Cette dernière mesure annonçait une grande pénurie d'argent; elle était telle en effet, qu'on fut obligé de recourir à un emprunt forcé de 3,000,000 de ducats, que la promptitude des événemens n'a pas permis de réaliser.

Toute cette session extraordinaire, qui dura jusqu'au 28 février, et qui fut immédiatement suivie de la session ordinaire, est rémplie de discussions relatives à la défense du pays, soit pour l'organisation des compagnies franches, soit pour des mesures d'attaque, soit pour des précautions de défense. Il fut ordonné aux intendans, aux receveurs généraux, en cas d'invasion, de transférer les archives ou les caisses en lieu de sûreté, et il leur fut défendu de rester dans les places occupées par l'ennemi. On fit une adresse aux Siciliens pour les appeler à la défense de la patrie dont ils avaient voulu se détacher. On divisa, pour toute la durée de la guerre, les provinces en-deçà du phare en quatre lieutenances militaires :

1o Les trois Abruzzes, la terre de Labour, et la province de Molise ;

2o Les deux principautés et les trois Calabres;

3o La Capitanate, la terre d'Otrante, les provinces de Bari et la Basilicate;

4° La province et la ville de Naples.

Les principaux devoirs des lieutenans-généraux ou des maréchaux-de-camp, commandant les grandes lieutenances militaires, devaient être d'expédier les conscrits, les miliciens, les munitions et les subsistances aux armées; de concourir à la fortification des points jugés convenables; d'ordonner la destruction, en cas d'urgence, des ponts, des routes, des machines, et de tous les

moyens qui pourraient être utiles à l'ennemi; de concourir aux opérations maritimes pour la défense, etc., etc.

Outre ces mesures générales, le parlement décréta que tous les citoyens livreraient les fusils qu'ils pourraient avoir entre leurs mains; que les fermiers déclareraient la quantité de grains qu'ils avaient à fournir à l'armée..... Il serait trop long, et aujourd'hui trop peu important, de rendre compte de ces mesures, de ces offrandes, de ces appels ou de ces réquisitions patriotiques, auxquels on ne répondait pas dans toutes les classes avec le même dévouement.

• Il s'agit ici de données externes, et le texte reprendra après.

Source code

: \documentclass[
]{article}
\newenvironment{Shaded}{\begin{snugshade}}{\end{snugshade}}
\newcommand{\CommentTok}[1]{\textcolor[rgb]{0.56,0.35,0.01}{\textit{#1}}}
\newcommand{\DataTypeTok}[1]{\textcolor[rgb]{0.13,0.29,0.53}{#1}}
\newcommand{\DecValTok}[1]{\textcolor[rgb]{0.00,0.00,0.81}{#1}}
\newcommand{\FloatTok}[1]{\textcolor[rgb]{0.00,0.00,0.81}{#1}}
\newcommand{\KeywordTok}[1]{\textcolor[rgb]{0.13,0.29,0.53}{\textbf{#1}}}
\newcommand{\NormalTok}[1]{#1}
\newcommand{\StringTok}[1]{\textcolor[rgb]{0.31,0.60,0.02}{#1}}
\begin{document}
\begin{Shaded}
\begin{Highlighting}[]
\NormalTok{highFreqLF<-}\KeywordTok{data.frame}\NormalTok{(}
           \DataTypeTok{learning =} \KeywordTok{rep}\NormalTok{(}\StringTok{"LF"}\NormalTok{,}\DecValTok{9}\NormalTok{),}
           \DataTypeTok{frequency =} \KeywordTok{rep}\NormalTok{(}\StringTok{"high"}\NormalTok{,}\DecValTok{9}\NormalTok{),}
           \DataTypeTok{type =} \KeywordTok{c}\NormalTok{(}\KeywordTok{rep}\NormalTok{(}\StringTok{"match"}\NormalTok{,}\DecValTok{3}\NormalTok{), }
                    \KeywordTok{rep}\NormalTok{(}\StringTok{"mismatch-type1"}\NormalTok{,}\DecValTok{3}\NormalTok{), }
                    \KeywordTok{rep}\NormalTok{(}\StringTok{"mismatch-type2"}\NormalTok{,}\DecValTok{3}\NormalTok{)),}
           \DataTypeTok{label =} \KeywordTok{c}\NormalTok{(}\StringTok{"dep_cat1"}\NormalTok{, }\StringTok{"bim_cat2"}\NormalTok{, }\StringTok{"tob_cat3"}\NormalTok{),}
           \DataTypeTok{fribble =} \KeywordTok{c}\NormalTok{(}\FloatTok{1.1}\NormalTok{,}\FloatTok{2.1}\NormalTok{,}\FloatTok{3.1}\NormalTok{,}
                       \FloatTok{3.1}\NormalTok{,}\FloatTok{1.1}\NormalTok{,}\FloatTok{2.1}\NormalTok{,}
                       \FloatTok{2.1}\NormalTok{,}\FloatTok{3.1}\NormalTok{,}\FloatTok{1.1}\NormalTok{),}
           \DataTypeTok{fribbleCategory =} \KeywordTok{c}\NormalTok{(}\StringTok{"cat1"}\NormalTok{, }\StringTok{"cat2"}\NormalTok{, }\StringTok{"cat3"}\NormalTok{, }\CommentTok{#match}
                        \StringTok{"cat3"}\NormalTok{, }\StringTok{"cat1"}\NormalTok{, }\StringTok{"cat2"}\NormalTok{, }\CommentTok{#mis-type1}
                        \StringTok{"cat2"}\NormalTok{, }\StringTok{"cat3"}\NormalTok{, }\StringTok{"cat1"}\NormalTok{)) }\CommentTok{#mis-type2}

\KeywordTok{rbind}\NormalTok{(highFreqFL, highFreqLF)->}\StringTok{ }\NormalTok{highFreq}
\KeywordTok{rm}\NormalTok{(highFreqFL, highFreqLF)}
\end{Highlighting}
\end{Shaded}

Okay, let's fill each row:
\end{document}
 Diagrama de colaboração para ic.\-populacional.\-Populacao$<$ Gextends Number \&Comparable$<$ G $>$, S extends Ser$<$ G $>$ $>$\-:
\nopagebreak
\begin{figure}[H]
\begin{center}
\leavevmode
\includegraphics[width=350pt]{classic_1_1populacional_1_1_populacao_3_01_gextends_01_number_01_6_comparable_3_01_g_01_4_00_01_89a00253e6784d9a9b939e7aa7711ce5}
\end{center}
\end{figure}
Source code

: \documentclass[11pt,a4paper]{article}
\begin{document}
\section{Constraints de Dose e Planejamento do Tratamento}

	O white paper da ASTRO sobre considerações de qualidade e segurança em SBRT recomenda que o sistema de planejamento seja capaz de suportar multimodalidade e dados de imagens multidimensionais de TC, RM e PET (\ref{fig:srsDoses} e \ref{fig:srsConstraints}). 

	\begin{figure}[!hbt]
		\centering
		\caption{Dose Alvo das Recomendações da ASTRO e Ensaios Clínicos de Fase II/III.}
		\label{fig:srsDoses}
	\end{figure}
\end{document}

Une seule proposition suffit pour prouver le vrai sentiment où l'on était du danger de cette crise; c'est celle du député Netti, qui proposait de suspendre la constitution et de remettre au prince-régent une sorte de dictature. La commission à laquelle elle fut renvoyée n'en fut pas d'avis, mais elle proposa et le parlement décréta que la représentation nationale, le ministère et le trésor public, devraient toujours se tenir à une distance convenable (distanza discreta) du quartier-général du prince-régent, et qu'en cas d'urgence, ils se retireraient d'abord à Salerne. A Naples et dans toutes les provinces voisines, des bataillons de milices et des corps de volontaires, décorés du nom classique de leurs ancêtres, Bruttiens, Samnites, Irpins, etc., etc........, étaient partout en mouvement; et selon les rapports, sans doute exagérés, du général Guillaume Pépé, chargé de la levée des légionnaires, il n'y en avait pas moins de cent cinquante mille, mais mal habillés, encore plus mal armés; car les arsenaux avaient été vidés pour l'armement des troupes de ligne, et les manufactures nationales n'étaient pas assez bien organisées pour suffire promptement à celui des milices, qui s'armèrent comme elles purent, avec plus de zèle qu'elles ne montrèrent ensuite de courage. Ainsi Naples se préparait à la guerre, que de nouveaux courriers annonçaient de jour en jour plus imminente, car l'armée autrichienne s'était mise en mouvement en même temps que les courriers chargés de porter à Naples les résolutions de Laybach, où le roi en attendit l'effet.

Le 4 février, le général de cavalerie, Jean, baron de Frimont,

nommé général en chef de l'armée autrichienne destinée à l'expédition contre Naples, et forte d'environ 52,000 hommes, fit publier à son quartier-général de Padoue une proclamation annonçant que l'armée concentrée depuis un mois sur la rive gauche du Pô allait franchir les limites de la patrie (du royaume lombardo-vénitien) avec des intentions de paix : il recommandait l'ordre et la discipline, soit que l'armée marchât à travers les Etats en paix de l'Italie, soit qu'elle mît le pied sur le territoire napolitain.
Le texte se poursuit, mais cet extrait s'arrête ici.